Now, I actually feel a lot of sympathy for the guys who are charged with going out there and mowing grass all day. Grass is a hippy after all. It wants to grow its hair long and make love in the sunshine. Keeping all those proclivities in check is a major production. I put in my time, mowing yards as a kid, and then a brief stint as a groundskeeper at a golf course, perched on a tractor, pulling the gang mowers up and down the fairways. I love the smell of fresh-cut grass, and spent much of my youth playing one grass-tread sport or another, or just feeling the joy of running full tilt across a field of green. Summer evenings we'd have pickup games. When it got too dark to see the softball, we'd switch to soccer--the ball being bigger--and play some more, then find our ways home in the pitch black, by distant glimmers of light and instinct, as if navigating across constellations.

But all those memories are far removed from current realities, where so many lawns are neither used nor taken care of by the inhabitants of the house, and essentially serve as obligatory, sterile frames for the buildings they surround, their tidiness enforced by roving crews wielding pesticides, whirling steel, and raucous leaf blowers. So many barren hours spent tending to barren landscapes. At least it's an outdoor activity.

Suburbia tells us we must have yards, but what are they for exactly? It can get pretty existential. Native plants is one answer, for me at least. Give them a place to grow and show off their stuff. And chickens. Chickens know what to do with a yard, examining every little speck to see if it's food. They have no existential quandaries to grapple with.


So, really, I don't get too worked up over mulch volcanoes. It just seems way too easy. True, they are annoying, but they are only the pesky peak perched atop an implacable mountain of convention and indifference. Nature is often counter-intuitive. It takes awhile to get to know. Trees don't like to be hugged by mulch.
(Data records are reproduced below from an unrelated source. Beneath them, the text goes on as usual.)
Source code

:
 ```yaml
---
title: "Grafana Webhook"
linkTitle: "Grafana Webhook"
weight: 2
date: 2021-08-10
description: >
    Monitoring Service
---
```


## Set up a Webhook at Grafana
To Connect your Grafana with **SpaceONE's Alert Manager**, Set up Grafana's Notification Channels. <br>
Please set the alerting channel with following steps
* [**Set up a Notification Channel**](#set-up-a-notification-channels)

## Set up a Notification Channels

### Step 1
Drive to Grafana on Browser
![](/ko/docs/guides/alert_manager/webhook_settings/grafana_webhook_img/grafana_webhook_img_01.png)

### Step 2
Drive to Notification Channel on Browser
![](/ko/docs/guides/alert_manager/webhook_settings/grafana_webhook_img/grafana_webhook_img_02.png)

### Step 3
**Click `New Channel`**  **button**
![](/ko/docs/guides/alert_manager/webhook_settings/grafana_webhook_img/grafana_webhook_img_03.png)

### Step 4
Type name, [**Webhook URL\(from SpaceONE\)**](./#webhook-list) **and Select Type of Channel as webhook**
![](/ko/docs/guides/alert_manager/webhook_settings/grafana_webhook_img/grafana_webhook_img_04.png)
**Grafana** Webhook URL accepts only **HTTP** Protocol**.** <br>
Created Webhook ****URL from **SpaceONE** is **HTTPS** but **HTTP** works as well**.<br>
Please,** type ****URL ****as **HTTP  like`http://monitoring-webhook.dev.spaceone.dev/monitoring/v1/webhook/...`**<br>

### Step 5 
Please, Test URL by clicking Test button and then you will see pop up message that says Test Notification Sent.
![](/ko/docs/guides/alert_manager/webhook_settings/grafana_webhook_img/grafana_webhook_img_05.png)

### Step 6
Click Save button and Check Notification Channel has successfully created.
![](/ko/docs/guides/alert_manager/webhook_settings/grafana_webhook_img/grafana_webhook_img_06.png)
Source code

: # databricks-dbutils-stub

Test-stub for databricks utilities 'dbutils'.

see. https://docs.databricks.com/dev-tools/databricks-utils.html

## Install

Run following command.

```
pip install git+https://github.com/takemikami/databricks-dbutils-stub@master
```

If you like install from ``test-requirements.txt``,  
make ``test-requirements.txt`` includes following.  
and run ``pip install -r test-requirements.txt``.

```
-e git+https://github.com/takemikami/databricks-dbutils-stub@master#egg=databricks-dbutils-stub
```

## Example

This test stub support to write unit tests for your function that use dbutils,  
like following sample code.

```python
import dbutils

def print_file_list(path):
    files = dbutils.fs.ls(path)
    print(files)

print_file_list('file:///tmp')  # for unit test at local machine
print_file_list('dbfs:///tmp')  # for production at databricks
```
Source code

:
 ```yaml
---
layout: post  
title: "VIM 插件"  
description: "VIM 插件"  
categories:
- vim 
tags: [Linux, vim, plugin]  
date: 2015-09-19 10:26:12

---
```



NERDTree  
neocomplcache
In this case, it was easy enough to pull the mulch back from the bark and be on my way. If only the underlying problem were as easy to fix.

Sunday, March 29, 2015

A Duck Gets a Taste of Spring


Our Pekin duck has been finding more reason to venture out of the coop this week. There's mud to probe with its beak, and the luxury of a bath in one of our backyard ponds swelled by snowmelt from neighbors' yards. She had no problem breaking through the thin layer of ice left by last night's freeze.

Earlier in the month, finding water in its liquid state was more of a challenge, as she took sips from the fillable-spillable minipond catching water from the roof.

She keeps a sharp eye out for hawks, turning her head to get a better look at the sky. Usually, that turn of the head means something's flying over, be it a vulture, crow, hawk, or a jet headed into Newark Airport.

Meanwhile, the duck's companion, a chicken of similar feather, was laying another robin's-egg-blue egg. We often get two a day now, as warmer temperatures and longer days have broken the winter drought.

Ducks and chickens made multiple appearances in movies this weekend at the Princeton Environmental Film Festival, particularly in the excellent documentary on permaculture, "Inhabit". The ducks were said to be excellent at keeping the slug population down on an outdoor shitake mushroom farm, and the chickens happily batted cleanup in one of the crop rotations, eating any seeds that eluded harvest.